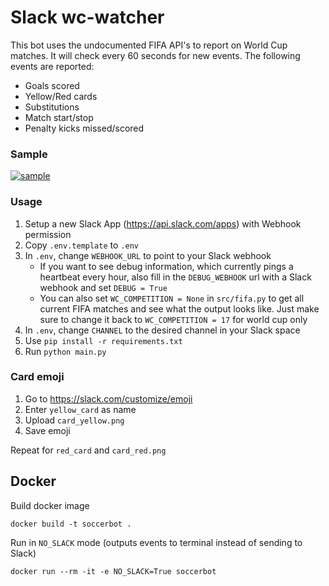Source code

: # Slack wc-watcher
This bot uses the undocumented FIFA API's to report on World Cup matches. It will check every 60 seconds for new events. The following events are reported:
+ Goals scored
+ Yellow/Red cards
+ Substitutions
+ Match start/stop
+ Penalty kicks missed/scored

### Sample
[![sample](https://github.com/ImDevinC/wc-watcher/raw/master/ss.png)](#sample)

### Usage
1. Setup a new Slack App (https://api.slack.com/apps) with Webhook permission
1. Copy `.env.template` to `.env`
1. In `.env`, change `WEBHOOK_URL` to point to your Slack webhook
    + If you want to see debug information, which currently pings a heartbeat every hour, also fill in the `DEBUG_WEBHOOK` url with a Slack webhook and set `DEBUG = True`
    + You can also set `WC_COMPETITION = None` in `src/fifa.py` to get all current FIFA matches and see what the output looks like. Just make sure to change it back to `WC_COMPETITION = 17` for world cup only
1. In `.env`, change `CHANNEL` to the desired channel in your Slack space
1. Use `pip install -r requirements.txt`
1. Run `python main.py`

### Card emoji
1. Go to https://slack.com/customize/emoji
1. Enter `yellow_card` as name
1. Upload `card_yellow.png`
1. Save emoji

Repeat for `red_card` and `card_red.png`

## Docker

Build docker image

```
docker build -t soccerbot .
```

Run in `NO_SLACK` mode (outputs events to terminal instead of sending to Slack)
```
docker run --rm -it -e NO_SLACK=True soccerbot
```
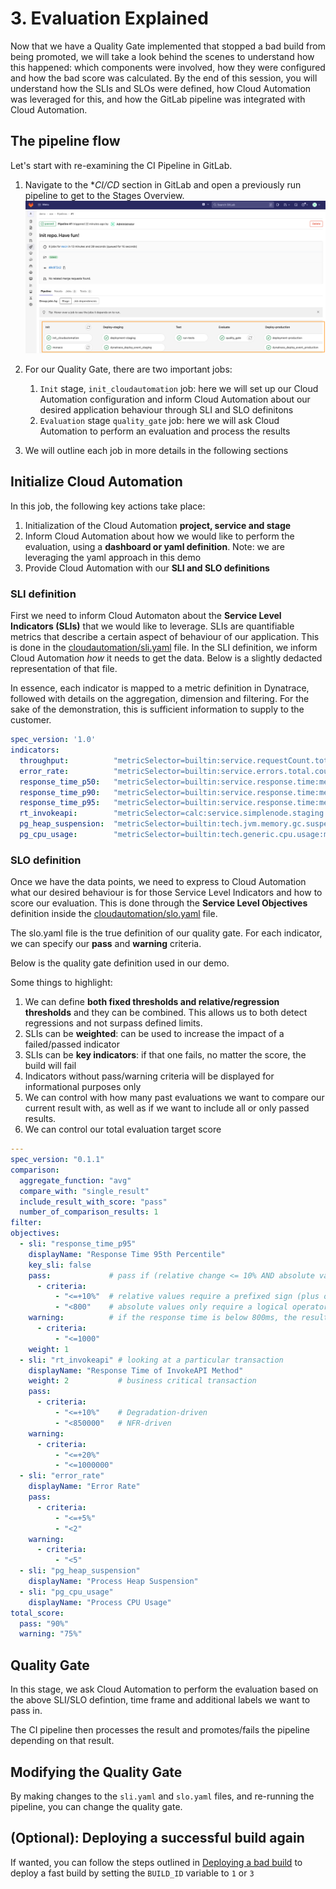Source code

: # 3. Evaluation Explained

Now that we have a Quality Gate implemented that stopped a bad build from being promoted, we will take a look behind the scenes to understand how this happened: which components were involved, how they were configured and how the bad score was calculated. By the end of this session, you will understand how the SLIs and SLOs were defined, how Cloud Automation was leveraged for this, and how the GitLab pipeline was integrated with Cloud Automation.

## The pipeline flow
Let's start with re-examining the CI Pipeline in GitLab.

1. Navigate to the **CI/CD* section in GitLab and open a previously run pipeline to get to the Stages Overview.
    ![gitlab-cicd](assets/demo_gitlab_cicd_pipeline.png)

2. For our Quality Gate, there are two important jobs:
   1. `Init` stage, `init_cloudautomation` job: here we will set up our Cloud Automation configuration and inform Cloud Automation about our desired application behaviour through SLI and SLO definitons
   2. `Evaluation` stage `quality_gate` job: here we will ask Cloud Automation to perform an evaluation and process the results

3. We will outline each job in more details in the following sections

## Initialize Cloud Automation

In this job, the following key actions take place:

1. Initialization of the Cloud Automation **project, service and stage**
2. Inform Cloud Automation about how we would like to perform the evaluation, using a **dashboard or yaml definition**. Note: we are leveraging the yaml approach in this demo
3. Provide Cloud Automation with our **SLI and SLO definitions**

### SLI definition

First we need to inform Cloud Automaton about the **Service Level Indicators (SLIs)** that we would like to leverage. SLIs are quantifiable metrics that describe a certain aspect of behaviour of our application. This is done in the  [cloudautomation/sli.yaml](/../../cloudautomation/sli.yaml) file. In the SLI definition, we inform Cloud Automation *how* it needs to get the data. Below is a slightly dedacted representation of that file.

In essence, each indicator is mapped to a metric definition in Dynatrace, followed with details on the aggregation, dimension and filtering. For the sake of the demonstration, this is sufficient information to supply to the customer.

```yaml
spec_version: '1.0'
indicators:
  throughput:          "metricSelector=builtin:service.requestCount.total:merge(\"dt.entity.service\"):sum&entitySelector=tag([ENVIRONMENT]DT_RELEASE_VERSION:$LABEL.DT_RELEASE_VERSION),tag...),type(SERVICE)"
  error_rate:          "metricSelector=builtin:service.errors.total.count:merge(\"dt.entity.service\"):avg&entitySelector=tag([ENVIRONMENT]DT_RELEASE_VERSION:$LABEL.DT_RELEASE_VERSION),tag...),type(SERVICE)"
  response_time_p50:   "metricSelector=builtin:service.response.time:merge(\"dt.entity.service\"):percentile(50)&entitySelector=tag([ENVIRONMENT]DT_RELEASE_VERSION:$LABEL.DT_RELEASE_VERSION),tag...),type(SERVICE)"
  response_time_p90:   "metricSelector=builtin:service.response.time:merge(\"dt.entity.service\"):percentile(90)&entitySelector=tag([ENVIRONMENT]DT_RELEASE_VERSION:$LABEL.DT_RELEASE_VERSION),tag...),type(SERVICE)"
  response_time_p95:   "metricSelector=builtin:service.response.time:merge(\"dt.entity.service\"):percentile(95)&entitySelector=tag([ENVIRONMENT]DT_RELEASE_VERSION:$LABEL.DT_RELEASE_VERSION),tag...),type(SERVICE)"
  rt_invokeapi:        "metricSelector=calc:service.simplenode.staging:filter(eq(method,/api/invoke)):merge(\"dt.entity.service\"):percentile(95)&entitySelector=tag([ENVIRONMENT]DT_RELEASE_VERSION:$LABEL.DT_RELEASE_VERSION),tag...),type(SERVICE)"
  pg_heap_suspension:  "metricSelector=builtin:tech.jvm.memory.gc.suspensionTime:merge(\"dt.entity.process_group_instance\"):max&entitySelector=tag([ENVIRONMENT]DT_RELEASE_VERSION:$LABEL.DT_RELEASE_VERSION),tag...),type(PROCESS_GROUP_INSTANCE)"
  pg_cpu_usage:        "metricSelector=builtin:tech.generic.cpu.usage:merge(\"dt.entity.process_group_instance\"):max&entitySelector=tag([ENVIRONMENT]DT_RELEASE_VERSION:$LABEL.DT_RELEASE_VERSION),tag...),type(PROCESS_GROUP_INSTANCE)"
```

### SLO definition
Once we have the data points, we need to express to Cloud Automation what our desired behaviour is for those Service Level Indicators and how to score our evaluation. This is done through the **Service Level Objectives** definition inside the [cloudautomation/slo.yaml](/../../cloudautomation/slo.yaml) file. 

The slo.yaml file is the true definition of our quality gate. For each indicator, we can specify our **pass** and **warning** criteria.

Below is the quality gate definition used in our demo.

Some things to highlight:

1. We can define **both fixed thresholds and relative/regression thresholds** and they can be combined. This allows us to both detect regressions and not surpass defined limits.
2. SLIs can be **weighted**: can be used to increase the impact of a failed/passed indicator
3. SLIs can be **key indicators**: if that one fails, no matter the score, the build will fail
4. Indicators without pass/warning criteria will be displayed for informational purposes only
5. We can control with how many past evaluations we want to compare our current result with, as well as if we want to include all or only passed results.
6. We can control our total evaluation target score

```yaml
---
spec_version: "0.1.1"
comparison:
  aggregate_function: "avg"
  compare_with: "single_result"
  include_result_with_score: "pass"
  number_of_comparison_results: 1
filter:
objectives:
  - sli: "response_time_p95"
    displayName: "Response Time 95th Percentile"
    key_sli: false
    pass:             # pass if (relative change <= 10% AND absolute value is < 600ms)
      - criteria:
          - "<=+10%"  # relative values require a prefixed sign (plus or minus)
          - "<800"    # absolute values only require a logical operator
    warning:          # if the response time is below 800ms, the result should be a warning
      - criteria:
          - "<=1000"
    weight: 1
  - sli: "rt_invokeapi" # looking at a particular transaction
    displayName: "Response Time of InvokeAPI Method"
    weight: 2           # business critical transaction
    pass:
      - criteria:
          - "<=+10%"    # Degradation-driven
          - "<850000"   # NFR-driven
    warning:
      - criteria:
          - "<=+20%"
          - "<=1000000"
  - sli: "error_rate"
    displayName: "Error Rate"
    pass:
      - criteria:
          - "<=+5%"
          - "<2"
    warning:
      - criteria:
          - "<5"
  - sli: "pg_heap_suspension"
    displayName: "Process Heap Suspension"
  - sli: "pg_cpu_usage"
    displayName: "Process CPU Usage"
total_score:
  pass: "90%"
  warning: "75%"
```

## Quality Gate
In this stage, we ask Cloud Automation to perform the evaluation based on the above SLI/SLO defintion, time frame and additional labels we want to pass in.

The CI pipeline then processes the result and promotes/fails the pipeline depending on that result.

## Modifying the Quality Gate
By making changes to the `sli.yaml` and `slo.yaml` files, and re-running the pipeline, you can change the quality gate.

## (Optional): Deploying a successful build again

If wanted, you can follow the steps outlined in [Deploying a bad build](2_failed_build.md#deploying-a-bad-build) to deploy a fast build by setting the `BUILD_ID` variable to `1` or `3`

DESCRIPTION OF THE TASK: When you reach the line with "If you want" in the records above, begin repeating the lines exactly, and stop after the line with "1. Navigate to". Skip all pictures.

TASK ANSWER:
    + If you want to see debug information, which currently pings a heartbeat every hour, also fill in the `DEBUG_WEBHOOK` url with a Slack webhook and set `DEBUG = True`
    + You can also set `WC_COMPETITION = None` in `src/fifa.py` to get all current FIFA matches and see what the output looks like. Just make sure to change it back to `WC_COMPETITION = 17` for world cup only
1. In `.env`, change `CHANNEL` to the desired channel in your Slack space
1. Use `pip install -r requirements.txt`
1. Run `python main.py`

### Card emoji
1. Go to https://slack.com/customize/emoji
1. Enter `yellow_card` as name
1. Upload `card_yellow.png`
1. Save emoji

Repeat for `red_card` and `card_red.png`

## Docker

Build docker image

```
docker build -t soccerbot .
```

Run in `NO_SLACK` mode (outputs events to terminal instead of sending to Slack)
```
docker run --rm -it -e NO_SLACK=True soccerbot
```
Source code

: # 3. Evaluation Explained

Now that we have a Quality Gate implemented that stopped a bad build from being promoted, we will take a look behind the scenes to understand how this happened: which components were involved, how they were configured and how the bad score was calculated. By the end of this session, you will understand how the SLIs and SLOs were defined, how Cloud Automation was leveraged for this, and how the GitLab pipeline was integrated with Cloud Automation.

## The pipeline flow
Let's start with re-examining the CI Pipeline in GitLab.

1. Navigate to the **CI/CD* section in GitLab and open a previously run pipeline to get to the Stages Overview.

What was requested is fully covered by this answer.